The idea to publish a second portfolio has been spinning in my mind for some time, but the push to do it came with my recent publication of a track called Prolepsis, itself a product of much time and thought, also completed in lieu of statistics revision. Not only do I consider it one of my most technically advanced tracks to date, but it gives the impression of an album opener, a musical introduction defining an aesthetic for the listener to ease themselves into.

So I’m going to set myself a challenge: by the end of this year, I want to have created a proper album. Not some clumsy mish-mash of projects varying in genre and quality, but a connected experience at the highest technical level I can achieve. Is this possible? I want to find out. Prolepsis is a literary technique meaning foreshadowing, so it would be fitting if this episode resulted in something big.

While you’re perusing my latest portfolio, remember that its predecessor Nocturne Andromeda is still there. It’s also free, but now you can pay what you want for it. Why was this not the case before? Erm, quite simply, I wasn’t old enough for a Paypal account. So yeah, buy that too if you’re in the mood for supporting my composing efforts.

Meanwhile, things in the literary world are moving. I regret to inform you that Operation Green Canary is, for the moment, dead. Plans to write a second draft kind of fell through. I still like the story, characters and the odd bit of its prose so I won’t write it off completely, though for the foreseeable future Anton Salvage (and the other Anton Salvage) will remain a figment of only my imagination.

But that did free up time and motivation to write something else instead. Currently this still-unnamed novel runs to 34,000 words, most of them pretty good. I’ve entered the exciting final act so once exams are over I’m hoping I’ll have the drive to wrap it up pretty quickly.

What’s this novel about, you ask? I give you my elevator pitch:

Imagine we’re having a conversation. It could be this one.

We’re talking about something trivial. The weather perhaps, or plans for the weekend, or my ridiculous yet incorruptible desire to become a writer.

Your phone vibrates. You excuse yourself to see what it is. It’s a breaking news notification. Colour drains from your skin as you reevaluate the life of yourself and everyone else on this planet in a single instant. A sudden change to reality. A broken silence.

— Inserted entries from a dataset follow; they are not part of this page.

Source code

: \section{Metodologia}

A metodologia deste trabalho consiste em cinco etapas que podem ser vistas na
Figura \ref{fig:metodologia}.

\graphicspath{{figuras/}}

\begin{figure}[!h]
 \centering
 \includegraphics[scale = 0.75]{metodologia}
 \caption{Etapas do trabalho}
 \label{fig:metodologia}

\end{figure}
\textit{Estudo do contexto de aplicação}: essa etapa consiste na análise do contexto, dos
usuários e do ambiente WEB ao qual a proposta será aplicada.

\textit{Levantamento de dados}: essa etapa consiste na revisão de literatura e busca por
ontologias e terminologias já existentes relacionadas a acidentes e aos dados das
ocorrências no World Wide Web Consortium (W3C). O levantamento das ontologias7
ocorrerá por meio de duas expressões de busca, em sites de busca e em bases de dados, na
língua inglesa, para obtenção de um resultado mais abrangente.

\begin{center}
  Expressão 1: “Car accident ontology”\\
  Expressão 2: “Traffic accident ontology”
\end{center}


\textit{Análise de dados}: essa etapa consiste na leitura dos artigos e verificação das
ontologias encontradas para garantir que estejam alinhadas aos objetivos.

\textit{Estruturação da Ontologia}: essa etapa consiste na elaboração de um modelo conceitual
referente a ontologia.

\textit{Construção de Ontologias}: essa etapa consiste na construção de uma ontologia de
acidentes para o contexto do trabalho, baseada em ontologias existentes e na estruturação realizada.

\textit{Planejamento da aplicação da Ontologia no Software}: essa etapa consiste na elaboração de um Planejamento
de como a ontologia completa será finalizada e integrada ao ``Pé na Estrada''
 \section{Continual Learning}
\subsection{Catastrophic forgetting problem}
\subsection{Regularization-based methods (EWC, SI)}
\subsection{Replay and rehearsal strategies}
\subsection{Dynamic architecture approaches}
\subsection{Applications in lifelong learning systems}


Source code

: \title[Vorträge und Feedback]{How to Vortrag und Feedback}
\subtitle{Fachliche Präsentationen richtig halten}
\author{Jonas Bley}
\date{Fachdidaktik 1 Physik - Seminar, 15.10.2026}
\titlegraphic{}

I ask you what’s up. You tell me to check the news myself. This is what I am confronted with:

What the hell happens next?

This is a novel about first contact with aliens. Yes, a lot of the inspiration comes from Contact and Arrival, but the motivation for writing this story came from a much more frightening prospect than interplanetary annihilation: Brexit.

The day after the Brexit vote was surreal. I remember walking around college and every snippet of conversation I heard was Brexit this or Brexit that. We were unified, maybe not in our opinion of events, but at least in knowing we were witnessing history. Everything was uncertain. I made the same hyperbolic defeatist joke about the successive secession of Scotland, Wales and Cornwall three times with three different groups of people and got several laughs each time, because it was that sort of day. Reality turned on its head – the UK was leaving the EU, pigs were flying, I was funny.

I knew immediately I wanted to capture that sense of muted panic in my own way. Out of that intention grew the idea of writing about the day we discover we aren’t alone, because what could be more monumental yet uncertain than that? I consider it a thought experiment. Writing the world’s extrapolated reactions to the event has been fun indeed.

Funnily enough, last week I got the chance to test my predictions when a false missile alarm in Hawaii led to mass hysteria. And you know what, they were pretty damn accurate. Most of what I saw I had already touched on in the novel – initial silent horror, then outbursts of panic, then as the shock wears off opinions splinter, both sides politicising the event from their own twisted perspectives, everyone using dark humour, and most intriguing of all, multiple conspiracy theories hinging on the same inconsistency in the official story yet taking their deductions in wild and opposing directions. It was astonishing to read the reactions, and I’ll be adapting a few witnesses’ stories to fit the novel.

Expect to see more news about this still nameless pile of words and the named but non-existent album Prolepsis later this year.